Choć brzmi to niewiarygodnie, to jeden z najsłynniejszych pięściarzy w historii boksu, przyleciał do Polski, by… kupić gołębie.
W sieci pojawiły się zdjęcia z wizyty Mike’a Tysona w Polsce. Nie są to jednak obrazy z gali sportowych, czy wydarzeń medialnych, tylko zdjęcia zrobione na gospodarstwie w Piątnicy pod Łomżą.
Może się to wydawać jakimś kosmosem, ale jeden z najsłynniejszych pięściarzy w historii boksu pojawił się tam, by od pewnego lokalnego hodowcy gołębi kupić 100 ptaków.

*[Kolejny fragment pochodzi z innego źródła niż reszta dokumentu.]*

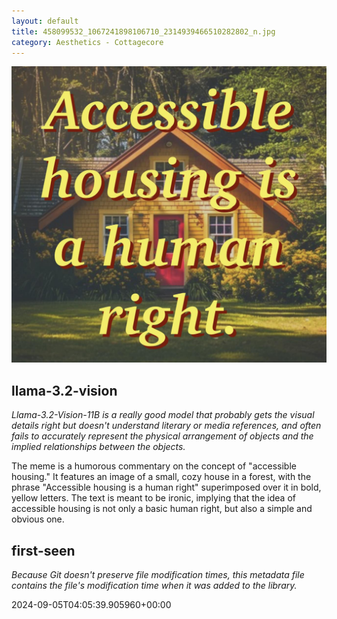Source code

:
 ```yaml
---
layout: default
title: 458099532_1067241898106710_2314939466510282802_n.jpg
category: Aesthetics - Cottagecore
---
```


<div markdown="0"><a href="458099532_1067241898106710_2314939466510282802_n.jpg"><img class="photo" src="458099532_1067241898106710_2314939466510282802_n.jpg" /></a>

<h2>llama-3.2-vision</h2>
<p><i>Llama-3.2-Vision-11B is a really good model that probably gets the visual details right but doesn't understand literary or media references, and often fails to accurately represent the physical arrangement of objects and the implied relationships between the objects.</i></p>
<p>The meme is a humorous commentary on the concept of &quot;accessible housing.&quot; It features an image of a small, cozy house in a forest, with the phrase &quot;Accessible housing is a human right&quot; superimposed over it in bold, yellow letters. The text is meant to be ironic, implying that the idea of accessible housing is not only a basic human right, but also a simple and obvious one.</p>

<h2>first-seen</h2>
<p><i>Because Git doesn't preserve file modification times, this metadata file contains the file's modification time when it was added to the library.</i></p>
<p>2024-09-05T04:05:39.905960+00:00</p>

</div>

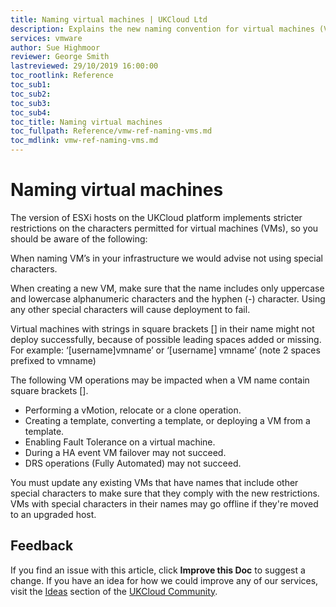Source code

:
 ```yaml
---
title: Naming virtual machines | UKCloud Ltd
description: Explains the new naming convention for virtual machines (VMs) in UKCloud for VMware
services: vmware
author: Sue Highmoor
reviewer: George Smith
lastreviewed: 29/10/2019 16:00:00
toc_rootlink: Reference
toc_sub1: 
toc_sub2:
toc_sub3:
toc_sub4:
toc_title: Naming virtual machines
toc_fullpath: Reference/vmw-ref-naming-vms.md
toc_mdlink: vmw-ref-naming-vms.md
---
```


# Naming virtual machines

The version of ESXi hosts on the UKCloud platform implements stricter restrictions on the characters permitted for virtual machines (VMs), so you should be aware of the following:

When naming VM’s in your infrastructure we would advise not using special characters. 

When creating a new VM, make sure that the name includes only uppercase and lowercase alphanumeric characters and the hyphen (-) character. Using any other special characters will cause deployment to fail.

Virtual machines with strings in square brackets [] in their name might not deploy successfully, because of possible leading spaces added or missing. For example: ‘[username]vmname’ or ‘[username] vmname’ (note 2 spaces prefixed to vmname)

The following VM operations may be impacted when a VM name contain square brackets [].
-	Performing a vMotion, relocate or a clone operation.
-	Creating a template, converting a template, or deploying a VM from a template.
-	Enabling Fault Tolerance on a virtual machine.
-	During a HA event VM failover may not succeed.
-	DRS operations (Fully Automated) may not succeed.

You must update any existing VMs that have names that include other special characters to make sure that they comply with the new restrictions. VMs with special characters in their names may go offline if they're moved to an upgraded host.

## Feedback

If you find an issue with this article, click **Improve this Doc** to suggest a change. If you have an idea for how we could improve any of our services, visit the [Ideas](https://community.ukcloud.com/ideas) section of the [UKCloud Community](https://community.ukcloud.com).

Dla wielu osób może być to zaskoczenie, ale nie dla tych, którzy znają biografię mistrza. Wiadomo bowiem, że Tyson zajmował się hodowlą gołębi jeszcze w czasach, gdy nie był bogaczem.
Bokser robił to m.in. gdy mieszkał na Brooklynie. Ponoć to nietypowe hobby pomagało mu w omijaniu kłopotów.
Nie wiadomo, skąd Tyson dowiedział się o tym, że hodowca z Piątnicy ma gołębie, których mu brakuje, ani czy to jedyny cel wizyty emerytowanego pięściarza w Polsce.
Zdjęcia, które pojawiły się w mediach społecznościowych, natychmiast zdobyły ogromną popularność, a wydarzenie stało się prawdziwym hitem Internetu.